Problem details
Scan the records for the string "right" and copy every line that holds it.
*** Data records Section Begins ***
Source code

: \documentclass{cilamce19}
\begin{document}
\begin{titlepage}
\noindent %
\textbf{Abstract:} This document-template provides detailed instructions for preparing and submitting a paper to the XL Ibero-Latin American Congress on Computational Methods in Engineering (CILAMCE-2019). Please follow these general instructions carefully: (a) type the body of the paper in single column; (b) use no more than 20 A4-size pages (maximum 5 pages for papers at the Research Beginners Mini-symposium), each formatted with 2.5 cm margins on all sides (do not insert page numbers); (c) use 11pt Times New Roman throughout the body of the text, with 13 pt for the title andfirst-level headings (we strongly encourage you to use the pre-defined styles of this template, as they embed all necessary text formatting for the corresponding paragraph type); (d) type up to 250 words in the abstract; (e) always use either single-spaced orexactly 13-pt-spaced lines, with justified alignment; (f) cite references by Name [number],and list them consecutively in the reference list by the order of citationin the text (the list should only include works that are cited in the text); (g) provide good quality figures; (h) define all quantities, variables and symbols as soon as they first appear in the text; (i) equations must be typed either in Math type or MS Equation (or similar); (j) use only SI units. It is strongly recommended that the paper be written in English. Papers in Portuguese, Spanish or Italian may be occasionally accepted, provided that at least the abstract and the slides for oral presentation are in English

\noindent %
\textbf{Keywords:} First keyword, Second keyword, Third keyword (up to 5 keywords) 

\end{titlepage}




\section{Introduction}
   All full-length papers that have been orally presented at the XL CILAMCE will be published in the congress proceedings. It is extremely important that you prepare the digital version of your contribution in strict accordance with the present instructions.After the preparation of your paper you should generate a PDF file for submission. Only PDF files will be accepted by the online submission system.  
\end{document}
*** Data records Section Ends ***
*** Data records Section Begins ***
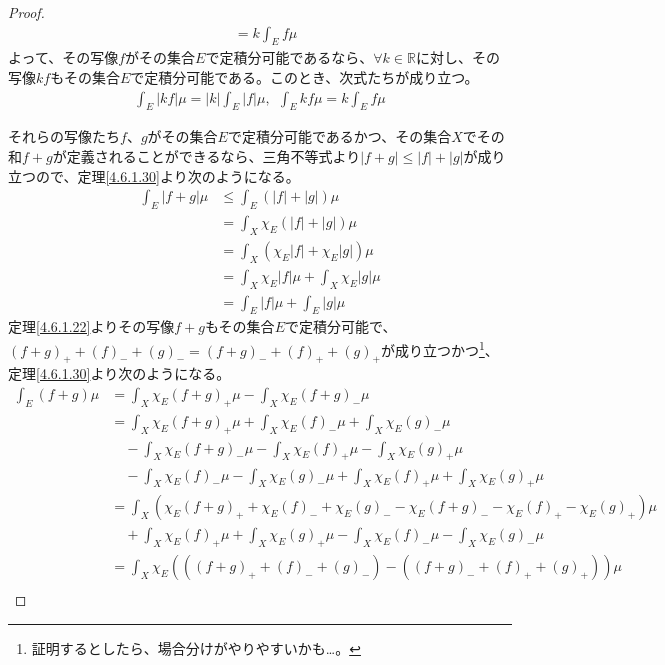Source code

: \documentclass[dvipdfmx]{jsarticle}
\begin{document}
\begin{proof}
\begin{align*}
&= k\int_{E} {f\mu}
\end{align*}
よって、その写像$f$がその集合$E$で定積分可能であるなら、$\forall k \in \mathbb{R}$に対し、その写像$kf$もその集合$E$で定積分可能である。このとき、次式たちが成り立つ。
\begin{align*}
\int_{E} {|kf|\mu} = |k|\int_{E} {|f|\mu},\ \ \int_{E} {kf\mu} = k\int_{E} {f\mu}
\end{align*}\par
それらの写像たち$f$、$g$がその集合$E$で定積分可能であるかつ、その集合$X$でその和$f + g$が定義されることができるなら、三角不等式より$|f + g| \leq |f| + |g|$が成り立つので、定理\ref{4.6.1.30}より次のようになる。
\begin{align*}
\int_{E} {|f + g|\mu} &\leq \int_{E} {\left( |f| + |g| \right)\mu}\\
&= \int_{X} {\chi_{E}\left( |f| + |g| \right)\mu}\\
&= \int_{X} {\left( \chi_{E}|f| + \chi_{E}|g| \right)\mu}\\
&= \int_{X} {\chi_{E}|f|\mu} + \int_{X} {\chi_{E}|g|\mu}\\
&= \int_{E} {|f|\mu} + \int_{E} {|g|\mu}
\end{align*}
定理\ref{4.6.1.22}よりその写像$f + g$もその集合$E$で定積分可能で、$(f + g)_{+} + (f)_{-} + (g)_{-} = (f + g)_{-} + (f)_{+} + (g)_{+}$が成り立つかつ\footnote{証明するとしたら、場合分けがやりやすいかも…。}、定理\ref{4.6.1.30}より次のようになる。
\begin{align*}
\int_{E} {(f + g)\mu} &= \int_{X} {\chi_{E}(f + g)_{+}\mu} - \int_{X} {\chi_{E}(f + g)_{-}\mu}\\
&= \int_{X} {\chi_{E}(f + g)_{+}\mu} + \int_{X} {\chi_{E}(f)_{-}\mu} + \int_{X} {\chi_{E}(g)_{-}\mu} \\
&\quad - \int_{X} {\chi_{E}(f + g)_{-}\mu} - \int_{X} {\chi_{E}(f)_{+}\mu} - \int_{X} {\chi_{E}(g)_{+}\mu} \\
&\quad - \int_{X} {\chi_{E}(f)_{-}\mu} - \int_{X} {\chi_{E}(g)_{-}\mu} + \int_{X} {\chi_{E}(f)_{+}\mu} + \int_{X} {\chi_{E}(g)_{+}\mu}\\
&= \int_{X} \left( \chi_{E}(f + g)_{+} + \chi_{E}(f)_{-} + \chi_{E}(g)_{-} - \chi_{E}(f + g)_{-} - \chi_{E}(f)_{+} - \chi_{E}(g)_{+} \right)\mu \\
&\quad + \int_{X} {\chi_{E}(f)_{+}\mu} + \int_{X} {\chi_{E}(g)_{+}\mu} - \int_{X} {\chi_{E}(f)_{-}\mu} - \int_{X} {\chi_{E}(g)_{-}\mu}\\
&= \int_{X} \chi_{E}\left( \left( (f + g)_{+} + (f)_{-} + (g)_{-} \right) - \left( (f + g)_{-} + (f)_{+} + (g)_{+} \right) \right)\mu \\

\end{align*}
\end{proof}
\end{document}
*** Data records Section Ends ***
Exercise result
\int_{E} {|f + g|\mu} &\leq \int_{E} {\left( |f| + |g| \right)\mu}\\
&= \int_{X} {\chi_{E}\left( |f| + |g| \right)\mu}\\
&= \int_{X} {\left( \chi_{E}|f| + \chi_{E}|g| \right)\mu}\\
&= \int_{X} \left( \chi_{E}(f + g)_{+} + \chi_{E}(f)_{-} + \chi_{E}(g)_{-} - \chi_{E}(f + g)_{-} - \chi_{E}(f)_{+} - \chi_{E}(g)_{+} \right)\mu \\
&= \int_{X} \chi_{E}\left( \left( (f + g)_{+} + (f)_{-} + (g)_{-} \right) - \left( (f + g)_{-} + (f)_{+} + (g)_{+} \right) \right)\mu \\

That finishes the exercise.